**TASK OBJECTIVE**
The answer must consist of each line below that contains the word "qworks", copied in full.

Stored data
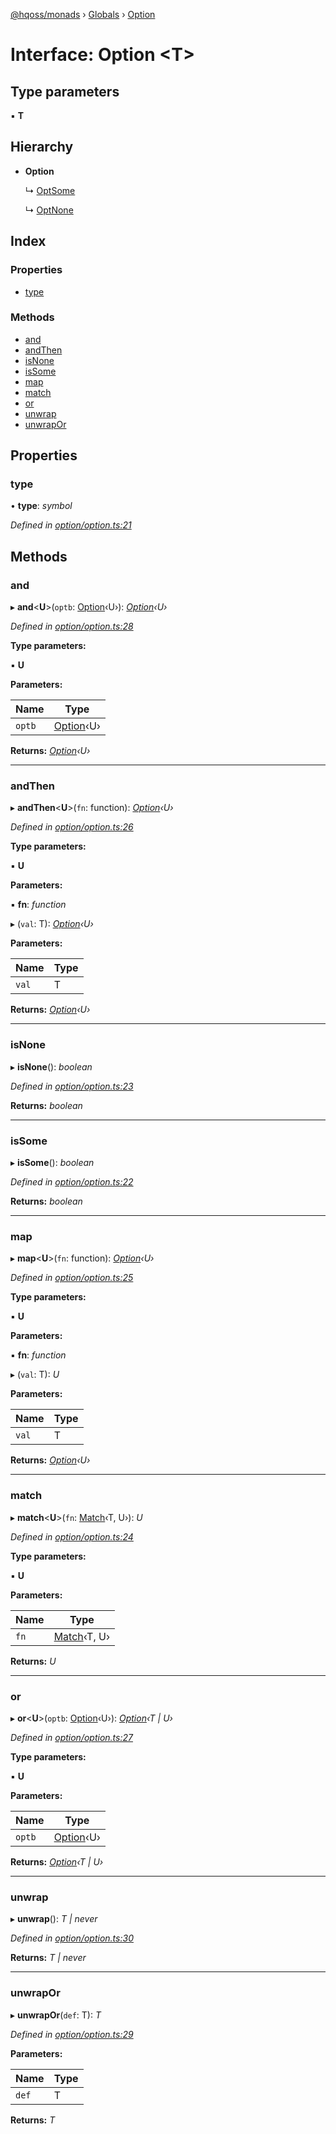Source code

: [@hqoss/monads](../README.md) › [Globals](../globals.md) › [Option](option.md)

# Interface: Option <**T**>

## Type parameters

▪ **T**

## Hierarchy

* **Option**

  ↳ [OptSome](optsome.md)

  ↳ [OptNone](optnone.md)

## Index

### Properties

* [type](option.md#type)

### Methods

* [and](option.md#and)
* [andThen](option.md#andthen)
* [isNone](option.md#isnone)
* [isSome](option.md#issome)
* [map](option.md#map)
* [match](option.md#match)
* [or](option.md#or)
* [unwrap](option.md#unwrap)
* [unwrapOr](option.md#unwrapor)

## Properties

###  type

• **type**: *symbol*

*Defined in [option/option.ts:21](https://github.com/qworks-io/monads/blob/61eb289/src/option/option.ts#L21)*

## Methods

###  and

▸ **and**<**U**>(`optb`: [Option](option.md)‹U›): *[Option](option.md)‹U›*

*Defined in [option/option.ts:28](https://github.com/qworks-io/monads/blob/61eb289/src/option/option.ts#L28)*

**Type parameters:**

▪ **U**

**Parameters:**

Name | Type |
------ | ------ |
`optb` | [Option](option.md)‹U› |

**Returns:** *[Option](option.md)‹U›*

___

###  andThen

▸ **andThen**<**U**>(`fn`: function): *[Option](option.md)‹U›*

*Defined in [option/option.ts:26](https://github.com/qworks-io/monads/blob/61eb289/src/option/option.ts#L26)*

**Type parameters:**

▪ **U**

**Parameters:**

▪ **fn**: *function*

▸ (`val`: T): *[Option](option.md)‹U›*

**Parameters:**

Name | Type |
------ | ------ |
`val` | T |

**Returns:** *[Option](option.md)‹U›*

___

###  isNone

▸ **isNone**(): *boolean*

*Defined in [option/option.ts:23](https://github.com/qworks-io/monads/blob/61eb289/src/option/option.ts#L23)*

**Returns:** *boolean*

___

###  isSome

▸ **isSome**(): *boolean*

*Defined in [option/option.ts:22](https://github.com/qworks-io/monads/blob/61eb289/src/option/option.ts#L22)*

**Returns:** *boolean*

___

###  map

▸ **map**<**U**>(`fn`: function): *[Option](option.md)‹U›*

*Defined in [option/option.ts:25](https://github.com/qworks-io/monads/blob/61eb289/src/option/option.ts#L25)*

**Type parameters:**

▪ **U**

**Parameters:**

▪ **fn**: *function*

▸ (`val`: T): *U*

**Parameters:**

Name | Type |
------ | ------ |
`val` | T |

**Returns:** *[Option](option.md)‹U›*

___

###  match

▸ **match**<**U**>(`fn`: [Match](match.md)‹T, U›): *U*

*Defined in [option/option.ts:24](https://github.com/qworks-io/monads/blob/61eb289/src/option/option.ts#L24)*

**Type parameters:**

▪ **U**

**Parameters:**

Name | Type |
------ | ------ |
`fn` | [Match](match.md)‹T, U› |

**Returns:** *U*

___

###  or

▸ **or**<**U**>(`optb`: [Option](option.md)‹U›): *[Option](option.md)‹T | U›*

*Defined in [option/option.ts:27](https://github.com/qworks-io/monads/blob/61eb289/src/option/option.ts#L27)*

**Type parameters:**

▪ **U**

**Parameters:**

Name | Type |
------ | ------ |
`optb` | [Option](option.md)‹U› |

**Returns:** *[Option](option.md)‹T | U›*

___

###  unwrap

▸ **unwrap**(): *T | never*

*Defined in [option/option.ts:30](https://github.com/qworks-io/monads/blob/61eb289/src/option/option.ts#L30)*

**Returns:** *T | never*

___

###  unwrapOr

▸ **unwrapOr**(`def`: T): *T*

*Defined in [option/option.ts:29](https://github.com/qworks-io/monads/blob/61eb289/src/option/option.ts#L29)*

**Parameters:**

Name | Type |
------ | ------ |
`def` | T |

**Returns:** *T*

**RESULT OF THE TASK**
*Defined in [option/option.ts:21](https://github.com/qworks-io/monads/blob/61eb289/src/option/option.ts#L21)*
*Defined in [option/option.ts:28](https://github.com/qworks-io/monads/blob/61eb289/src/option/option.ts#L28)*
*Defined in [option/option.ts:26](https://github.com/qworks-io/monads/blob/61eb289/src/option/option.ts#L26)*
*Defined in [option/option.ts:23](https://github.com/qworks-io/monads/blob/61eb289/src/option/option.ts#L23)*
*Defined in [option/option.ts:22](https://github.com/qworks-io/monads/blob/61eb289/src/option/option.ts#L22)*
*Defined in [option/option.ts:25](https://github.com/qworks-io/monads/blob/61eb289/src/option/option.ts#L25)*
*Defined in [option/option.ts:24](https://github.com/qworks-io/monads/blob/61eb289/src/option/option.ts#L24)*
*Defined in [option/option.ts:27](https://github.com/qworks-io/monads/blob/61eb289/src/option/option.ts#L27)*
*Defined in [option/option.ts:30](https://github.com/qworks-io/monads/blob/61eb289/src/option/option.ts#L30)*
*Defined in [option/option.ts:29](https://github.com/qworks-io/monads/blob/61eb289/src/option/option.ts#L29)*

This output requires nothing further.